→ Directions for this task: Restate, in full and unchanged, the entries that follow, but not their pictures.
** Opening Exercise materials block **
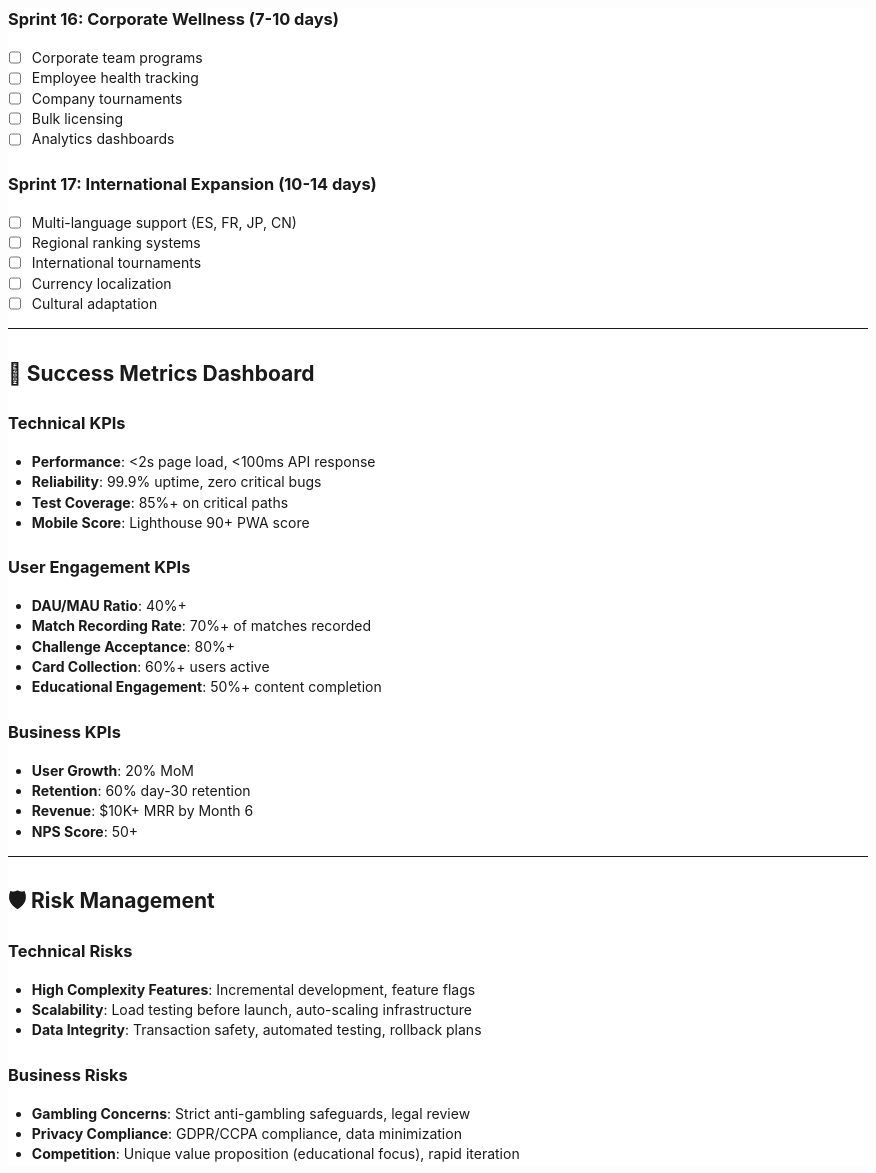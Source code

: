 ### Sprint 16: Corporate Wellness (7-10 days)
- [ ] Corporate team programs
- [ ] Employee health tracking
- [ ] Company tournaments
- [ ] Bulk licensing
- [ ] Analytics dashboards

### Sprint 17: International Expansion (10-14 days)
- [ ] Multi-language support (ES, FR, JP, CN)
- [ ] Regional ranking systems
- [ ] International tournaments
- [ ] Currency localization
- [ ] Cultural adaptation

---

## 🎯 Success Metrics Dashboard

### Technical KPIs
- **Performance**: <2s page load, <100ms API response
- **Reliability**: 99.9% uptime, zero critical bugs
- **Test Coverage**: 85%+ on critical paths
- **Mobile Score**: Lighthouse 90+ PWA score

### User Engagement KPIs
- **DAU/MAU Ratio**: 40%+
- **Match Recording Rate**: 70%+ of matches recorded
- **Challenge Acceptance**: 80%+
- **Card Collection**: 60%+ users active
- **Educational Engagement**: 50%+ content completion

### Business KPIs
- **User Growth**: 20% MoM
- **Retention**: 60% day-30 retention
- **Revenue**: $10K+ MRR by Month 6
- **NPS Score**: 50+

---

## 🛡️ Risk Management

### Technical Risks
- **High Complexity Features**: Incremental development, feature flags
- **Scalability**: Load testing before launch, auto-scaling infrastructure
- **Data Integrity**: Transaction safety, automated testing, rollback plans

### Business Risks
- **Gambling Concerns**: Strict anti-gambling safeguards, legal review
- **Privacy Compliance**: GDPR/CCPA compliance, data minimization
- **Competition**: Unique value proposition (educational focus), rapid iteration

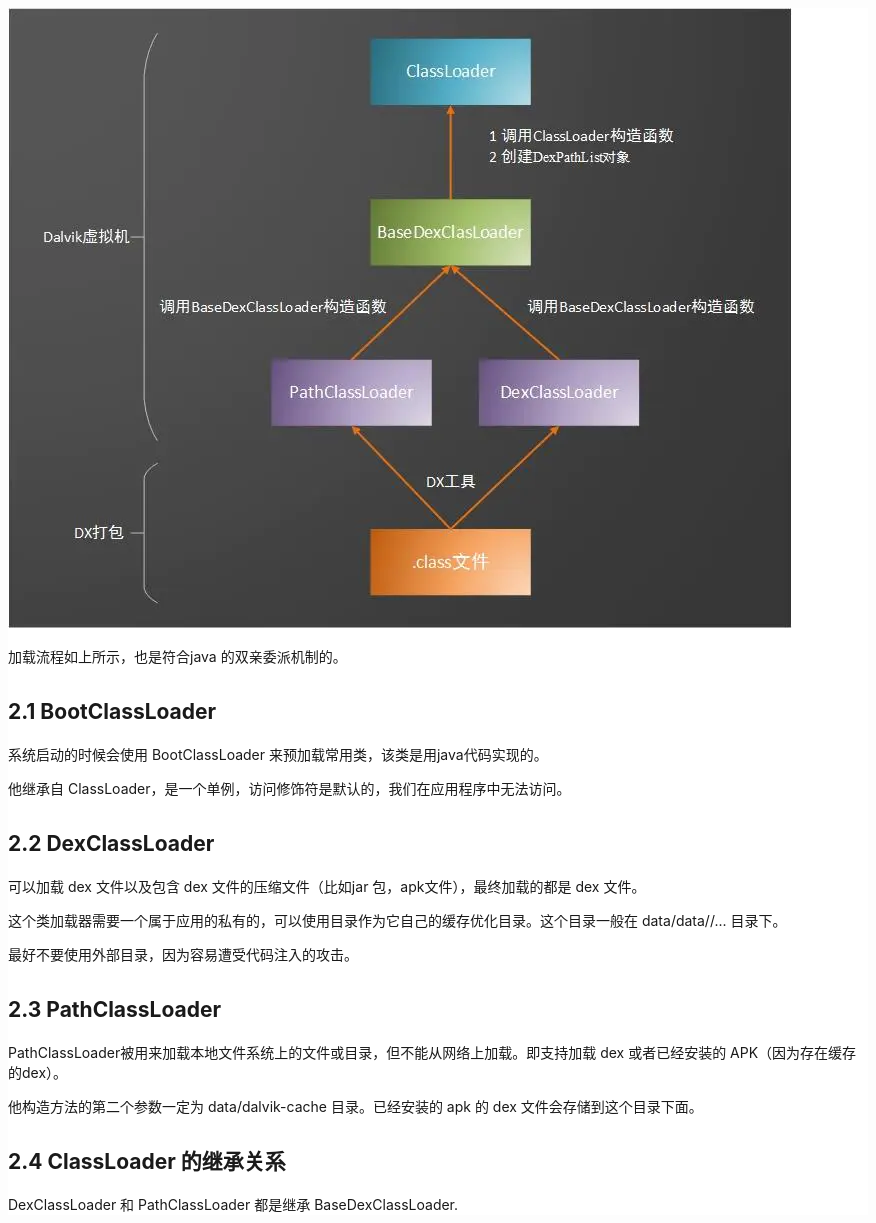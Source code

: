 <img src="./cl2.png">

加载流程如上所示，也是符合java 的双亲委派机制的。

## 2.1 BootClassLoader

系统启动的时候会使用 BootClassLoader 来预加载常用类，该类是用java代码实现的。

他继承自 ClassLoader，是一个单例，访问修饰符是默认的，我们在应用程序中无法访问。

## 2.2 DexClassLoader

可以加载 dex 文件以及包含 dex 文件的压缩文件（比如jar 包，apk文件），最终加载的都是 dex 文件。

这个类加载器需要一个属于应用的私有的，可以使用目录作为它自己的缓存优化目录。这个目录一般在 data/data/<package name>/... 目录下。

最好不要使用外部目录，因为容易遭受代码注入的攻击。

## 2.3 PathClassLoader

PathClassLoader被用来加载本地文件系统上的文件或目录，但不能从网络上加载。即支持加载 dex 或者已经安装的 APK（因为存在缓存的dex）。

他构造方法的第二个参数一定为 data/dalvik-cache 目录。已经安装的 apk 的 dex 文件会存储到这个目录下面。

## 2.4 ClassLoader 的继承关系

DexClassLoader 和 PathClassLoader 都是继承 BaseDexClassLoader.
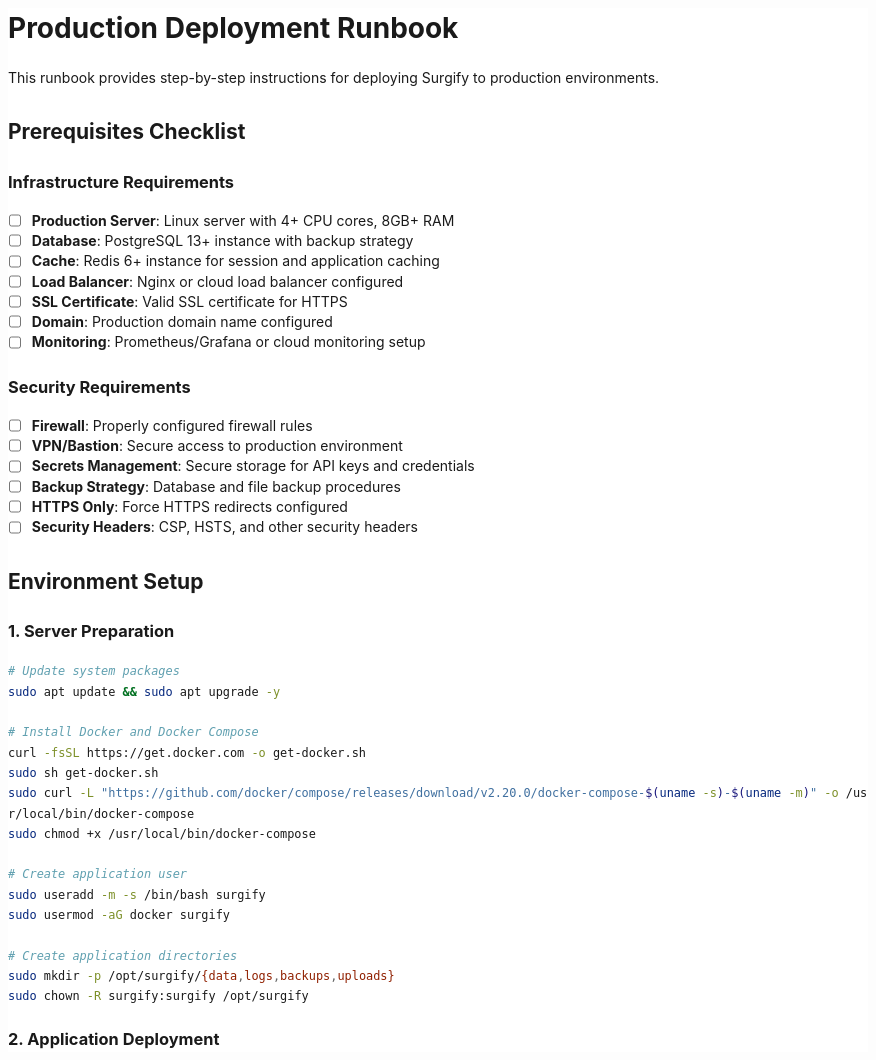 # Production Deployment Runbook

This runbook provides step-by-step instructions for deploying Surgify to production environments.

## Prerequisites Checklist

### Infrastructure Requirements
- [ ] **Production Server**: Linux server with 4+ CPU cores, 8GB+ RAM
- [ ] **Database**: PostgreSQL 13+ instance with backup strategy
- [ ] **Cache**: Redis 6+ instance for session and application caching
- [ ] **Load Balancer**: Nginx or cloud load balancer configured
- [ ] **SSL Certificate**: Valid SSL certificate for HTTPS
- [ ] **Domain**: Production domain name configured
- [ ] **Monitoring**: Prometheus/Grafana or cloud monitoring setup

### Security Requirements
- [ ] **Firewall**: Properly configured firewall rules
- [ ] **VPN/Bastion**: Secure access to production environment
- [ ] **Secrets Management**: Secure storage for API keys and credentials
- [ ] **Backup Strategy**: Database and file backup procedures
- [ ] **HTTPS Only**: Force HTTPS redirects configured
- [ ] **Security Headers**: CSP, HSTS, and other security headers

## Environment Setup

### 1. Server Preparation

```bash
# Update system packages
sudo apt update && sudo apt upgrade -y

# Install Docker and Docker Compose
curl -fsSL https://get.docker.com -o get-docker.sh
sudo sh get-docker.sh
sudo curl -L "https://github.com/docker/compose/releases/download/v2.20.0/docker-compose-$(uname -s)-$(uname -m)" -o /usr/local/bin/docker-compose
sudo chmod +x /usr/local/bin/docker-compose

# Create application user
sudo useradd -m -s /bin/bash surgify
sudo usermod -aG docker surgify

# Create application directories
sudo mkdir -p /opt/surgify/{data,logs,backups,uploads}
sudo chown -R surgify:surgify /opt/surgify
```

### 2. Application Deployment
** Closing Exercise materials block **
→ Final answer:
Source code

: ### Sprint 16: Corporate Wellness (7-10 days)
- [ ] Corporate team programs
- [ ] Employee health tracking
- [ ] Company tournaments
- [ ] Bulk licensing
- [ ] Analytics dashboards

### Sprint 17: International Expansion (10-14 days)
- [ ] Multi-language support (ES, FR, JP, CN)
- [ ] Regional ranking systems
- [ ] International tournaments
- [ ] Currency localization
- [ ] Cultural adaptation

---

## 🎯 Success Metrics Dashboard

### Technical KPIs
- **Performance**: <2s page load, <100ms API response
- **Reliability**: 99.9% uptime, zero critical bugs
- **Test Coverage**: 85%+ on critical paths
- **Mobile Score**: Lighthouse 90+ PWA score

### User Engagement KPIs
- **DAU/MAU Ratio**: 40%+
- **Match Recording Rate**: 70%+ of matches recorded
- **Challenge Acceptance**: 80%+
- **Card Collection**: 60%+ users active
- **Educational Engagement**: 50%+ content completion

### Business KPIs
- **User Growth**: 20% MoM
- **Retention**: 60% day-30 retention
- **Revenue**: $10K+ MRR by Month 6
- **NPS Score**: 50+

---

## 🛡️ Risk Management

### Technical Risks
- **High Complexity Features**: Incremental development, feature flags
- **Scalability**: Load testing before launch, auto-scaling infrastructure
- **Data Integrity**: Transaction safety, automated testing, rollback plans

### Business Risks
- **Gambling Concerns**: Strict anti-gambling safeguards, legal review
- **Privacy Compliance**: GDPR/CCPA compliance, data minimization
- **Competition**: Unique value proposition (educational focus), rapid iteration

Source code

: <img src="./cl2.png">

加载流程如上所示，也是符合java 的双亲委派机制的。

## 2.1 BootClassLoader

系统启动的时候会使用 BootClassLoader 来预加载常用类，该类是用java代码实现的。

他继承自 ClassLoader，是一个单例，访问修饰符是默认的，我们在应用程序中无法访问。

## 2.2 DexClassLoader

可以加载 dex 文件以及包含 dex 文件的压缩文件（比如jar 包，apk文件），最终加载的都是 dex 文件。

这个类加载器需要一个属于应用的私有的，可以使用目录作为它自己的缓存优化目录。这个目录一般在 data/data/<package name>/... 目录下。

最好不要使用外部目录，因为容易遭受代码注入的攻击。

## 2.3 PathClassLoader

PathClassLoader被用来加载本地文件系统上的文件或目录，但不能从网络上加载。即支持加载 dex 或者已经安装的 APK（因为存在缓存的dex）。

他构造方法的第二个参数一定为 data/dalvik-cache 目录。已经安装的 apk 的 dex 文件会存储到这个目录下面。

## 2.4 ClassLoader 的继承关系

DexClassLoader 和 PathClassLoader 都是继承 BaseDexClassLoader.
 # Production Deployment Runbook

This runbook provides step-by-step instructions for deploying Surgify to production environments.

## Prerequisites Checklist

### Infrastructure Requirements
- [ ] **Production Server**: Linux server with 4+ CPU cores, 8GB+ RAM
- [ ] **Database**: PostgreSQL 13+ instance with backup strategy
- [ ] **Cache**: Redis 6+ instance for session and application caching
- [ ] **Load Balancer**: Nginx or cloud load balancer configured
- [ ] **SSL Certificate**: Valid SSL certificate for HTTPS
- [ ] **Domain**: Production domain name configured
- [ ] **Monitoring**: Prometheus/Grafana or cloud monitoring setup

### Security Requirements
- [ ] **Firewall**: Properly configured firewall rules
- [ ] **VPN/Bastion**: Secure access to production environment
- [ ] **Secrets Management**: Secure storage for API keys and credentials
- [ ] **Backup Strategy**: Database and file backup procedures
- [ ] **HTTPS Only**: Force HTTPS redirects configured
- [ ] **Security Headers**: CSP, HSTS, and other security headers

## Environment Setup

### 1. Server Preparation

```bash
# Update system packages
sudo apt update && sudo apt upgrade -y

# Install Docker and Docker Compose
curl -fsSL https://get.docker.com -o get-docker.sh
sudo sh get-docker.sh
sudo curl -L "https://github.com/docker/compose/releases/download/v2.20.0/docker-compose-$(uname -s)-$(uname -m)" -o /usr/local/bin/docker-compose
sudo chmod +x /usr/local/bin/docker-compose

# Create application user
sudo useradd -m -s /bin/bash surgify
sudo usermod -aG docker surgify

# Create application directories
sudo mkdir -p /opt/surgify/{data,logs,backups,uploads}
sudo chown -R surgify:surgify /opt/surgify
```

### 2. Application Deployment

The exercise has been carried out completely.